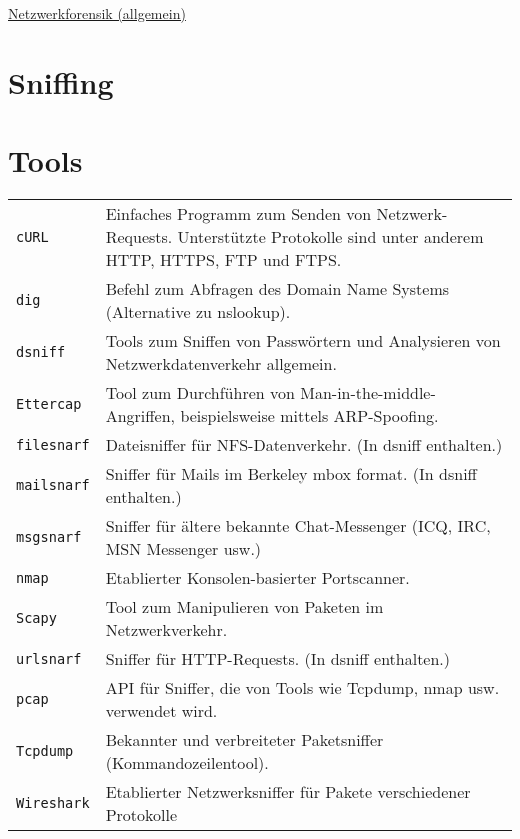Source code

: \raggedright
\footnotesize
\begin{multicols}{3}	
	\setlength{\premulticols}{1pt}
	\setlength{\postmulticols}{1pt}
	\setlength{\multicolsep}{1pt}
	\setlength{\columnsep}{2pt}

\begin{center}
     \Large{\underline{Netzwerkforensik (allgemein)}} \\
\end{center}

\section{Sniffing}
\section{Tools}
\begin{tabular}{@{}p{\the\MyLen}
		@{}p{\linewidth-\the\MyLen}@{}}
	\texttt{cURL} & Einfaches Programm zum Senden von Netzwerk-Requests. Unterstützte Protokolle sind unter anderem HTTP, HTTPS, FTP und FTPS.\\
	\texttt{dig} & Befehl zum Abfragen des Domain Name Systems (Alternative zu nslookup).\\
	\texttt{dsniff} & Tools zum Sniffen von Passwörtern und Analysieren von Netzwerkdatenverkehr allgemein.\\
	\texttt{Ettercap} & Tool zum Durchführen von Man-in-the-middle-Angriffen, beispielsweise mittels ARP-Spoofing.\\
	\texttt{filesnarf} & Dateisniffer für NFS-Datenverkehr. (In dsniff enthalten.)\\
	\texttt{mailsnarf} & Sniffer für Mails im Berkeley mbox format. (In dsniff enthalten.)\\
	\texttt{msgsnarf} & Sniffer für ältere bekannte Chat-Messenger (ICQ, IRC, MSN Messenger usw.)\\
	\texttt{nmap} & Etablierter Konsolen-basierter Portscanner.\\
	\texttt{Scapy} & Tool zum Manipulieren von Paketen im Netzwerkverkehr.\\
	\texttt{urlsnarf} & Sniffer für HTTP-Requests. (In dsniff enthalten.)\\
	\texttt{pcap} & API für Sniffer, die von Tools wie Tcpdump, nmap usw. verwendet wird.\\
	\texttt{Tcpdump} & Bekannter und verbreiteter Paketsniffer (Kommandozeilentool).\\
	\texttt{Wireshark} & Etablierter Netzwerksniffer für Pakete verschiedener Protokolle\\
\end{tabular}
\end{multicols}
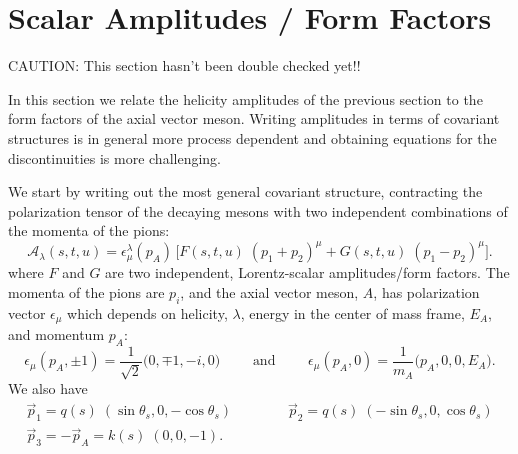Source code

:\documentclass[10pt, aps,prd,amsmath,amssymb,superscriptaddress,onecolumn,
nofootinbib,showpacs,preprintnumbers]{revtex4-1}
\begin{document}
\section{Scalar Amplitudes / Form Factors}

{\color{red} CAUTION: This section hasn't been double checked yet!!}

In this section we relate the helicity amplitudes of the previous section to the form factors of the axial vector meson. Writing amplitudes in terms of covariant structures is in general more process dependent and obtaining equations for the discontinuities is more challenging.

  We start by writing out the most general covariant structure, contracting the polarization tensor of the decaying mesons with two independent combinations of the momenta of the pions:
  \begin{equation}
    \label{eq:covariant}
    \mathcal{A}_\lambda(s,t,u) = \epsilon_\mu^\lambda(p_A) \, \bigg[ F(s,t,u) \; (p_1 + p_2)^\mu + G(s,t,u) \;  (p_1 - p_2)^\mu \bigg].
    \end{equation}
where \(F\) and \(G\) are two independent, Lorentz-scalar amplitudes/form factors. The momenta of the pions are \(p_i\), and the axial vector meson, \(A\), has polarization vector \(\epsilon_\mu\) which depends on helicity, \(\lambda\), energy in the center of mass frame, \(E_A\), and momentum \(p_A\):
  \begin{equation}
    \label{eq:polarization}
    \epsilon_\mu(p_A, \pm1) = \frac{1}{\sqrt{2}} \big( 0, \mp 1, - i, 0 \big) \qquad \text{ and } \qquad \epsilon_\mu(p_A, 0) = \frac{1}{m_A} \big( p_A, 0, 0, E_A \big).
    \end{equation}
We also have
  \begin{gather}
    \vec{p}_1 = q(s) \; (\sin \theta_s, 0,  -\cos \theta_s) \qquad \qquad \vec{p}_2 = q(s) \; (-\sin \theta_s, 0 , \cos \theta_s ) \\
    \vec{p}_3 = - \vec{p}_A = k(s) \; (0,0,-1). \nonumber
  \end{gather}
\end{document}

^^^^^^^^^^^^^^^^

# Task brief
When you transcribe the entries above, begin at their first line, end with the line containing "HTTP-Requests. (In dsniff enthalten.)\\", and copy each line exactly without any picture.

# The completed task
Source code

: \raggedright
\footnotesize
\begin{multicols}{3}	
	\setlength{\premulticols}{1pt}
	\setlength{\postmulticols}{1pt}
	\setlength{\multicolsep}{1pt}
	\setlength{\columnsep}{2pt}

\begin{center}
     \Large{\underline{Netzwerkforensik (allgemein)}} \\
\end{center}

\section{Sniffing}
\section{Tools}
\begin{tabular}{@{}p{\the\MyLen}
		@{}p{\linewidth-\the\MyLen}@{}}
	\texttt{cURL} & Einfaches Programm zum Senden von Netzwerk-Requests. Unterstützte Protokolle sind unter anderem HTTP, HTTPS, FTP und FTPS.\\
	\texttt{dig} & Befehl zum Abfragen des Domain Name Systems (Alternative zu nslookup).\\
	\texttt{dsniff} & Tools zum Sniffen von Passwörtern und Analysieren von Netzwerkdatenverkehr allgemein.\\
	\texttt{Ettercap} & Tool zum Durchführen von Man-in-the-middle-Angriffen, beispielsweise mittels ARP-Spoofing.\\
	\texttt{filesnarf} & Dateisniffer für NFS-Datenverkehr. (In dsniff enthalten.)\\
	\texttt{mailsnarf} & Sniffer für Mails im Berkeley mbox format. (In dsniff enthalten.)\\
	\texttt{msgsnarf} & Sniffer für ältere bekannte Chat-Messenger (ICQ, IRC, MSN Messenger usw.)\\
	\texttt{nmap} & Etablierter Konsolen-basierter Portscanner.\\
	\texttt{Scapy} & Tool zum Manipulieren von Paketen im Netzwerkverkehr.\\
	\texttt{urlsnarf} & Sniffer für HTTP-Requests. (In dsniff enthalten.)\\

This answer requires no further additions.